"– Скажи, в бытность твою главным городским судьей в Хорезме не приходилось ли тебе приговаривать кого-либо к повешению?
Эти слова упали на голову Агабека, как хорошая дубина, обмотанная тряпьем, – мягко, но оглушающе. Недоверчивая усмешка вмиг исчезла с его лица: он боязливо оглянулся в темноту, которая сразу стала для него живой, таинственной, глубокой и зловещей.
– Приходилось, конечно. По службе…
– Вот видишь! Но заказывал ли ты, по крайней мере, заупокойные молитвы по этим людям?

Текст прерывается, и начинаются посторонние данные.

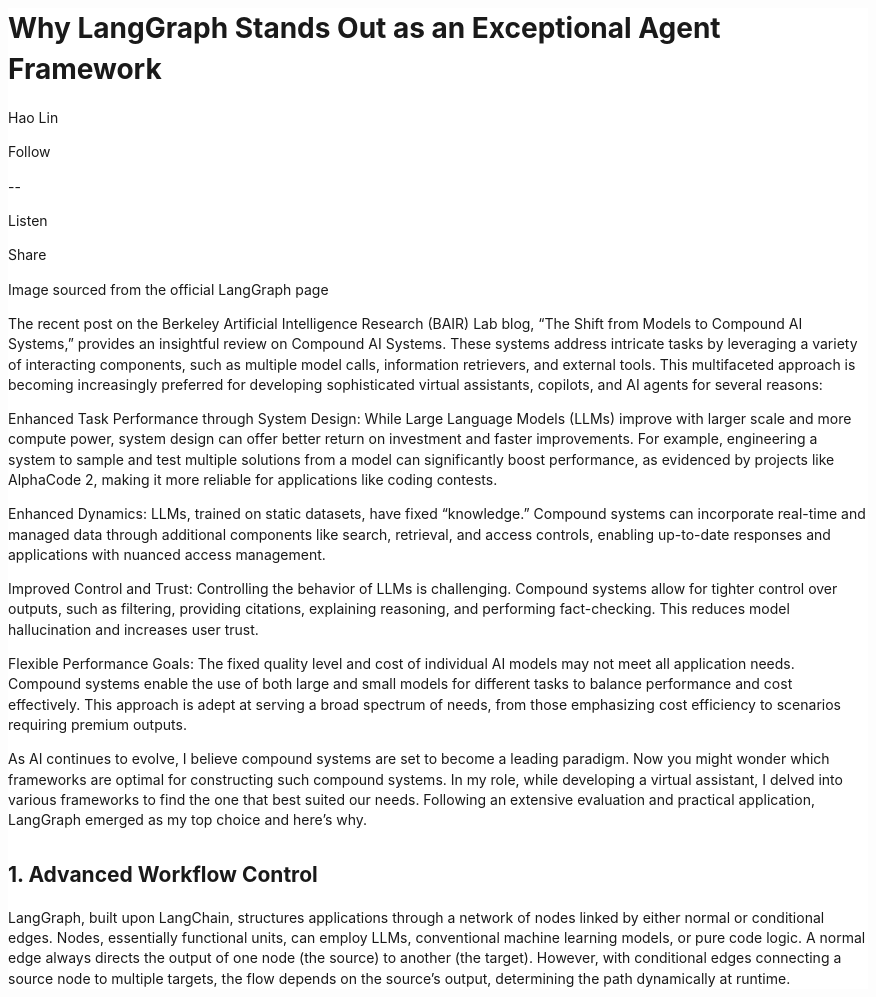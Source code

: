 # Why LangGraph Stands Out as an Exceptional Agent Framework



Hao Lin

Follow

--

Listen

Share

Image sourced from the official LangGraph page



The recent post on the Berkeley Artificial Intelligence Research (BAIR) Lab blog, “The Shift from Models to Compound AI Systems,” provides an insightful review on Compound AI Systems. These systems address intricate tasks by leveraging a variety of interacting components, such as multiple model calls, information retrievers, and external tools. This multifaceted approach is becoming increasingly preferred for developing sophisticated virtual assistants, copilots, and AI agents for several reasons:

Enhanced Task Performance through System Design: While Large Language Models (LLMs) improve with larger scale and more compute power, system design can offer better return on investment and faster improvements. For example, engineering a system to sample and test multiple solutions from a model can significantly boost performance, as evidenced by projects like AlphaCode 2, making it more reliable for applications like coding contests.

Enhanced Dynamics: LLMs, trained on static datasets, have fixed “knowledge.” Compound systems can incorporate real-time and managed data through additional components like search, retrieval, and access controls, enabling up-to-date responses and applications with nuanced access management.

Improved Control and Trust: Controlling the behavior of LLMs is challenging. Compound systems allow for tighter control over outputs, such as filtering, providing citations, explaining reasoning, and performing fact-checking. This reduces model hallucination and increases user trust.

Flexible Performance Goals: The fixed quality level and cost of individual AI models may not meet all application needs. Compound systems enable the use of both large and small models for different tasks to balance performance and cost effectively. This approach is adept at serving a broad spectrum of needs, from those emphasizing cost efficiency to scenarios requiring premium outputs.

As AI continues to evolve, I believe compound systems are set to become a leading paradigm. Now you might wonder which frameworks are optimal for constructing such compound systems. In my role, while developing a virtual assistant, I delved into various frameworks to find the one that best suited our needs. Following an extensive evaluation and practical application, LangGraph emerged as my top choice and here’s why.

## 1. Advanced Workflow Control

LangGraph, built upon LangChain, structures applications through a network of nodes linked by either normal or conditional edges. Nodes, essentially functional units, can employ LLMs, conventional machine learning models, or pure code logic. A normal edge always directs the output of one node (the source) to another (the target). However, with conditional edges connecting a source node to multiple targets, the flow depends on the source’s output, determining the path dynamically at runtime.
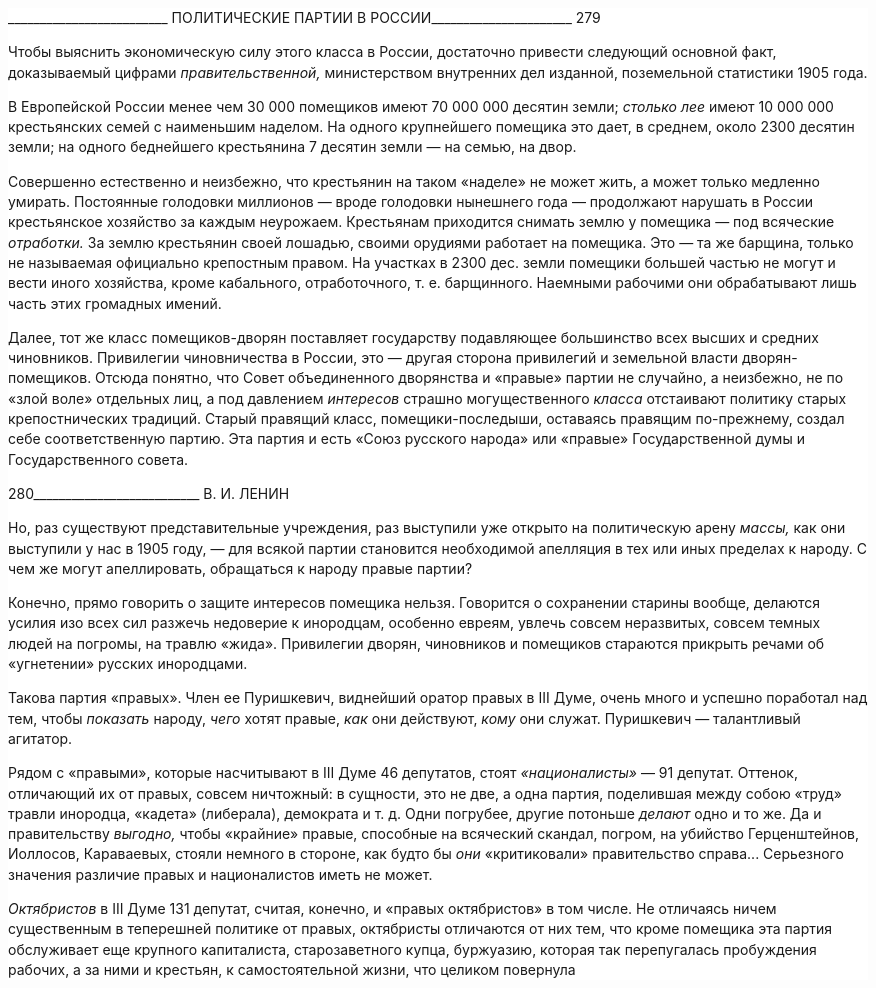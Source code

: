 _________________________ ПОЛИТИЧЕСКИЕ ПАРТИИ В РОССИИ______________________ 279

Чтобы выяснить экономическую силу этого класса в России, достаточно привести следующий основной факт, доказываемый цифрами _правительственной,_ министерст­вом внутренних дел изданной, поземельной статистики 1905 года.

В Европейской России менее чем 30 000 помещиков имеют 70 000 000 десятин зем­ли; _столько лее_ имеют 10 000 000 крестьянских семей с наименьшим наделом. На од­ного крупнейшего помещика это дает, в среднем, около 2300 десятин земли; на одного беднейшего крестьянина 7 десятин земли — на семью, на двор.

Совершенно естественно и неизбежно, что крестьянин на таком «наделе» не может жить, а может только медленно умирать. Постоянные голодовки миллионов — вроде голодовки нынешнего года — продолжают нарушать в России крестьянское хозяйство за каждым неурожаем. Крестьянам приходится снимать землю у помещика — под вся­ческие _отработки._ За землю крестьянин своей лошадью, своими орудиями работает на помещика. Это — та же барщина, только не называемая официально крепостным пра­вом. На участках в 2300 дес. земли помещики большей частью не могут и вести иного хозяйства, кроме кабального, отработочного, т. е. барщинного. Наемными рабочими они обрабатывают лишь часть этих громадных имений.

Далее, тот же класс помещиков-дворян поставляет государству подавляющее боль­шинство всех высших и средних чиновников. Привилегии чиновничества в России, это — другая сторона привилегий и земельной власти дворян-помещиков. Отсюда понятно, что Совет объединенного дворянства и «правые» партии не случайно, а неизбежно, не по «злой воле» отдельных лиц, а под давлением _интересов_ страшно могущественного _класса_ отстаивают политику старых крепостнических традиций. Старый правящий класс, помещики-последыши, оставаясь правящим по-прежнему, создал себе соответ­ственную партию. Эта партия и есть «Союз русского народа» или «правые» Государст­венной думы и Государственного совета.

  

280__________________________ В. И. ЛЕНИН

Но, раз существуют представительные учреждения, раз выступили уже открыто на политическую арену _массы,_ как они выступили у нас в 1905 году, — для всякой партии становится необходимой апелляция в тех или иных пределах к народу. С чем же могут апеллировать, обращаться к народу правые партии?

Конечно, прямо говорить о защите интересов помещика нельзя. Говорится о сохра­нении старины вообще, делаются усилия изо всех сил разжечь недоверие к инородцам, особенно евреям, увлечь совсем неразвитых, совсем темных людей на погромы, на травлю «жида». Привилегии дворян, чиновников и помещиков стараются прикрыть ре­чами об «угнетении» русских инородцами.

Такова партия «правых». Член ее Пуришкевич, виднейший оратор правых в III Думе, очень много и успешно поработал над тем, чтобы _показать_ народу, _чего_ хотят правые, _как_ они действуют, _кому_ они служат. Пуришкевич — талантливый агитатор.

Рядом с «правыми», которые насчитывают в III Думе 46 депутатов, стоят _«национа­листы»_ — 91 депутат. Оттенок, отличающий их от правых, совсем ничтожный: в сущ­ности, это не две, а одна партия, поделившая между собою «труд» травли инородца, «кадета» (либерала), демократа и т. д. Одни погрубее, другие потоньше _делают_ одно и то же. Да и правительству _выгодно,_ чтобы «крайние» правые, способные на всяческий скандал, погром, на убийство Герценштейнов, Иоллосов, Караваевых, стояли немного в стороне, как будто бы _они_ «критиковали» правительство справа... Серьезного значения различие правых и националистов иметь не может.

_Октябристов_ в III Думе 131 депутат, считая, конечно, и «правых октябристов» в том числе. Не отличаясь ничем существенным в теперешней политике от правых, октябри­сты отличаются от них тем, что кроме помещика эта партия обслуживает еще крупного капиталиста, старозаветного купца, буржуазию, которая так перепугалась пробуждения рабочих, а за ними и крестьян, к самостоятельной жизни, что целиком повернула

– Заупокойные молитвы?.. Такое дело было бы слишком разорительным для меня. В Хорезме ловят столько разных злоумышленников!
– Вот поэтому невидимые к тебе и пристают.
– Откуда ты знаешь, что они ко мне пристают?
– Потому что они могут быть все-таки слегка видимы для изощренного зрения. Чуть-чуть, едва приметно… так, что-то вроде стеклистых червячков, плавающих в воздухе. Я давно их замечал над тобою. Да ты, вероятно, и сам их видел не раз, только не знал, кто они.
Так как Агабек был весьма толст и грузен, то, конечно, часто видел как бы плавающих перед глазами в воздухе стеклистых червячков, особенно когда приходилось ему нагибаться и снова выпрямлять спину.
– Да, видел… Но я полагал, что это от излишней крови.
– Если бы это происходило от излишней крови, тогда бы они представлялись тебе красными, ты же видишь их прозрачными, как бы бесплотными, – рассудительно ответил Ходжа Насреддин.
Против столь очевидного довода Агабек ничего не мог возразить. Слова Ходжи Насреддина тягостно поразили его мясистое воображение."